Friday, December 19, 2008

Instant Karmic Enlightenment

I think Ram Dass (in 'Paths of God') has some important things to say concerning Jnana Yoga which are very translatable towards the Neo-advaita way or non-way, and what some call its fast food servicing of enlightenment.

The first thing is a general statement concerning intellectual spiritual practices in the west, that “we are coming out of a kind of sickness here... in the way in which we have overthought” so that “we have been intellectually way ahead of our hearts’ and bodies’ wisdom.”

I think this should serve great warning to any intellectual spiritual practice, and something that has made me stop and... think?

The second thing concerns Ramana’s practice of Self-Inquiry.

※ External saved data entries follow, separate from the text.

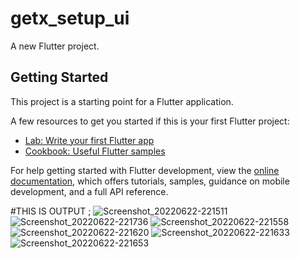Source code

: # getx_setup_ui

A new Flutter project.

## Getting Started

This project is a starting point for a Flutter application.

A few resources to get you started if this is your first Flutter project:

- [Lab: Write your first Flutter app](https://docs.flutter.dev/get-started/codelab)
- [Cookbook: Useful Flutter samples](https://docs.flutter.dev/cookbook)

For help getting started with Flutter development, view the
[online documentation](https://docs.flutter.dev/), which offers tutorials,
samples, guidance on mobile development, and a full API reference.

#THIS IS OUTPUT ; 
![Screenshot_20220622-221511](https://user-images.githubusercontent.com/90688529/175083465-93bce770-cc11-4a07-bd22-1ea359b5c722.png)
![Screenshot_20220622-221736](https://user-images.githubusercontent.com/90688529/175083523-44039301-ba92-43bb-bb79-0f324e67f42a.png)
![Screenshot_20220622-221558](https://user-images.githubusercontent.com/90688529/175083484-51028861-557c-4e1b-b8c0-65a2ed5973fd.png)
![Screenshot_20220622-221620](https://user-images.githubusercontent.com/90688529/175083497-ad3871c6-5f37-411a-9de1-c0c693215274.png)
![Screenshot_20220622-221633](https://user-images.githubusercontent.com/90688529/175083505-2ff70e06-c9bb-44e8-a03e-7fcaa05760ca.png)
![Screenshot_20220622-221653](https://user-images.githubusercontent.com/90688529/175083514-43df8639-6294-4efa-829a-bbbc91093919.png)
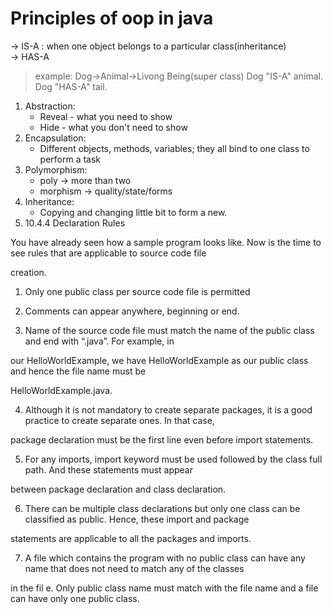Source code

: # Principles of oop in java
-> IS-A : when one object belongs to a particular class(inheritance)  
-> HAS-A  
> example:
Dog->Animal->Livong Being(super class)
Dog "IS-A" animal.
Dog "HAS-A" tail.

1. Abstraction:  
    - Reveal - what you need to show  
    + Hide - what you don't need to show  
1. Encapsulation:
    * Different objects, methods, variables; they all bind to one class to perform a task  
1. Polymorphism:
    * poly -> more than two
    + morphism -> quality/state/forms  
1. Inheritance:  
    - Copying and changing little bit to form a new.
1. 10.4.4 Declaration Rules

You have already seen how a sample program looks like. Now is the time to see rules that are applicable to source code file 

creation.

 1. Only one public class per source code file is permitted

 2. Comments can appear anywhere, beginning or end. 

 3. Name of the source code file must match the name of the public class and end with “.java”. For example, in 

our HelloWorldExample, we have HelloWorldExample as our public class and hence the file name must be 

HelloWorldExample.java.

 4. Although it is not mandatory to create separate packages, it is a good practice to create separate ones. In that case, 

package declaration must be the first line even before import statements.

 5. For any imports, import keyword must be used followed by the class full path. And these statements must appear 

between package declaration and class declaration.

 6. There can be multiple class declarations but only one class can be classified as public. Hence, these import and package 

statements are applicable to all the packages and imports.

 7. A file which contains the program with no public class can have any name that does not need to match any of the classes 

in the fil e. Only public class name must match with the file name and a file can have only one public class.

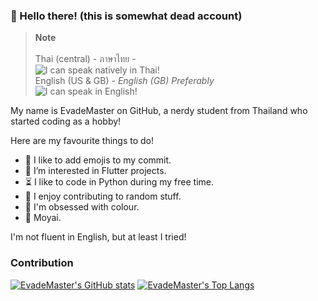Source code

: ### 👋 Hello there! (this is somewhat dead account)

> **Note** <br>
> <br>
> Thai (central) - ภาษาไทย - <br> ![I can speak natively in Thai!](https://img.shields.io/badge/I%20can%20speak%20natively%20in-Thai-brightgreen?style=for-the-badge "I can speak natively in Thai!") <br>
> English (US & GB) - *English (GB) Preferably* <br> ![I can speak in English!](https://img.shields.io/badge/I%20can%20speak%20in-English-yellow?style=for-the-badge "I can speak in English!") 

My name is EvadeMaster on GitHub, a nerdy student from Thailand who started coding as a hobby!

Here are my favourite things to do!

- 🎉 I like to add emojis to my commit.
- 👀 I’m interested in Flutter projects.
- ⏳ I like to code in Python during my free time.
- 📜 I enjoy contributing to random stuff.
- 🎨 I'm obsessed with colour.
- 🗿 Moyai.

I'm not fluent in English, but at least I tried!

### Contribution

[![EvadeMaster's GitHub stats](https://github-readme-stats.vercel.app/api?username=EvadeMaster&theme=transparent "EvadeMaster's GitHub stats")](https://github.com/anuraghazra/github-readme-stats) [![EvadeMaster's Top Langs](https://github-readme-stats.vercel.app/api/top-langs/?username=EvadeMaster&theme=transparent&layout=compact "EvadeMaster's Top languages stats")](https://github.com/anuraghazra/github-readme-stats)

<!--
Lorem ipsum dolor sit amet, consectetur adipiscing elit, sed do eiusmod tempor incididunt ut labore et dolore magna aliqua. Quis risus sed vulputate odio ut enim. Leo urna molestie at elementum eu. Mattis enim ut tellus elementum sagittis vitae et leo duis. Ultrices in iaculis nunc sed augue lacus viverra vitae congue. Amet risus nullam eget felis eget nunc. Mattis aliquam faucibus purus in massa tempor. Augue mauris augue neque gravida in fermentum et. Nisi est sit amet facilisis magna etiam tempor orci. In ante metus dictum at tempor commodo. Platea dictumst quisque sagittis purus sit amet.

-->

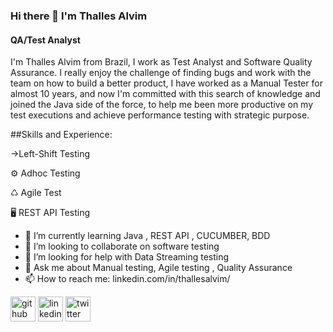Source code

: 
### Hi there 👋   I'm Thalles Alvim 
#### QA/Test Analyst 


I'm Thalles Alvim from Brazil, I work as Test Analyst and Software Quality Assurance. I really enjoy the challenge of finding bugs and work with the team on how to build a better product, I have worked as a Manual Tester for almost 10 years, and now I'm committed with this search of knowledge and joined the Java side of the force, to help me been more productive on my test executions and achieve performance testing with strategic purpose. 


##Skills and Experience:


→Left-Shift Testing 

⚙️ Adhoc Testing  

♺  Agile Test 

🖥 REST API Testing 



- 🌱 I’m currently learning Java , REST API , CUCUMBER, BDD
- 👯 I’m looking to collaborate on software testing 
- 🤔 I’m looking for help with Data Streaming testing 
- 💬 Ask me about Manual testing, Agile testing , Quality Assurance  
- 📫 How to reach me: linkedin.com/in/thallesalvim/ 

[<img src='https://cdn.jsdelivr.net/npm/simple-icons@3.0.1/icons/github.svg' alt='github' height='40'>](https://github.com/https://github.com/AlvimTh)  [<img src='https://cdn.jsdelivr.net/npm/simple-icons@3.0.1/icons/linkedin.svg' alt='linkedin' height='40'>](https://www.linkedin.com/in/https://www.linkedin.com/in/thallesalvim//)  [<img src='https://cdn.jsdelivr.net/npm/simple-icons@3.0.1/icons/twitter.svg' alt='twitter' height='40'>](https://twitter.com/https://twitter.com/AlvimThalles)  


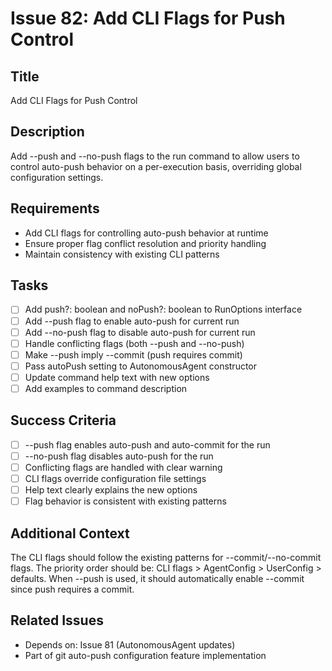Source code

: # Issue 82: Add CLI Flags for Push Control

## Title
Add CLI Flags for Push Control

## Description
Add --push and --no-push flags to the run command to allow users to control auto-push behavior on a per-execution basis, overriding global configuration settings.

## Requirements
- Add CLI flags for controlling auto-push behavior at runtime
- Ensure proper flag conflict resolution and priority handling
- Maintain consistency with existing CLI patterns

## Tasks
- [ ] Add push?: boolean and noPush?: boolean to RunOptions interface
- [ ] Add --push flag to enable auto-push for current run
- [ ] Add --no-push flag to disable auto-push for current run
- [ ] Handle conflicting flags (both --push and --no-push)
- [ ] Make --push imply --commit (push requires commit)
- [ ] Pass autoPush setting to AutonomousAgent constructor
- [ ] Update command help text with new options
- [ ] Add examples to command description

## Success Criteria
- [ ] --push flag enables auto-push and auto-commit for the run
- [ ] --no-push flag disables auto-push for the run
- [ ] Conflicting flags are handled with clear warning
- [ ] CLI flags override configuration file settings
- [ ] Help text clearly explains the new options
- [ ] Flag behavior is consistent with existing patterns

## Additional Context
The CLI flags should follow the existing patterns for --commit/--no-commit flags. The priority order should be: CLI flags > AgentConfig > UserConfig > defaults. When --push is used, it should automatically enable --commit since push requires a commit.

## Related Issues
- Depends on: Issue 81 (AutonomousAgent updates)
- Part of git auto-push configuration feature implementation
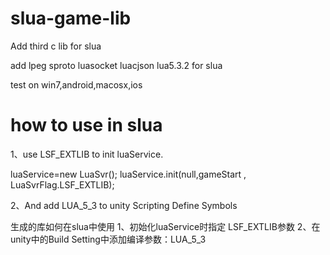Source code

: ﻿# slua-game-lib

Add third c lib for slua

add lpeg sproto luasocket luacjson lua5.3.2 for slua

test on win7,android,macosx,ios

# how to use in slua

1、use LSF_EXTLIB to init luaService.

  luaService=new LuaSvr();
	luaService.init(null,gameStart , LuaSvrFlag.LSF_EXTLIB);
	
2、And add LUA_5_3 to unity Scripting Define Symbols

生成的库如何在slua中使用
1、初始化luaService时指定 LSF_EXTLIB参数
2、在unity中的Build Setting中添加编译参数：LUA_5_3
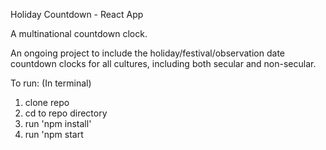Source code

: Holiday Countdown - React App

A multinational countdown clock.

An ongoing project to include the holiday/festival/observation date countdown
clocks for all cultures, including both secular and non-secular.

To run:
(In terminal)
  1) clone repo
  2) cd to repo directory
  3) run 'npm install'
  4) run 'npm start
  
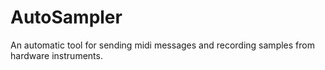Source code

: # AutoSampler
An automatic tool for sending midi messages and recording samples from hardware instruments.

He calls it a “beautiful method—if you can stand it!” Furthermore, he says, it’s a practice “that takes incredible intellectual discipline” and “the fiercest gyan method I know.”

Now, I see this as no critique of Self-Inquiry, but possibly a consideration concerning any method involving something like Instant Karmic Enlightenment.

I myself have benefited from both Sailor Bob’s method and Ramana’s practice. There have been times when I’ve known here and now what I am. But I have not yet experienced a carse-like disassociative new world order.

I’ve experienced moments. And I understand on an intellectual level. But this body-mind mechanism still feels separate most of the time, even though I know it isn’t.

So for me, these Ram Dass comments strike exactly to the heart of things.

3 comments:

Anonymous said...

Lovely post. I don't know if this will be helpful, but here it is; I am also a practitioner of Ramana's self-inquiry. I "got" it by way of John Sherman. In my experience the blockage you describe, the feeling of knowing who/what you really are while also sometimes feeling the separate self-sense is not a problem at all. That feeling is simply part of what having a human body means. It's part of how form is playing out. If it becomes a source of second guessing one's true self then that is a fallback into delusion, but I don't think it has to be.

son rivers said...

Travis, thanks for the comment, and the help! Maybe I think it should be some constant sense of unity-bliss. Maybe I should know better than to think though. Thankfully, it's really not a source of second-guessing, although it can lead to forgetfulness. Something like Ouspensky's detour into the tobacco shop. But then I self-remember.

Anonymous said...

Yeah, I think we all have to labor under a lot of garbage about what realization, or enlightenment "should" be. One thing that helps me is the personal adage, "If realization of what is already always ever-present changes anything, that's not it." Ken Wilber put it, "That which can be deviated from is not the Tao."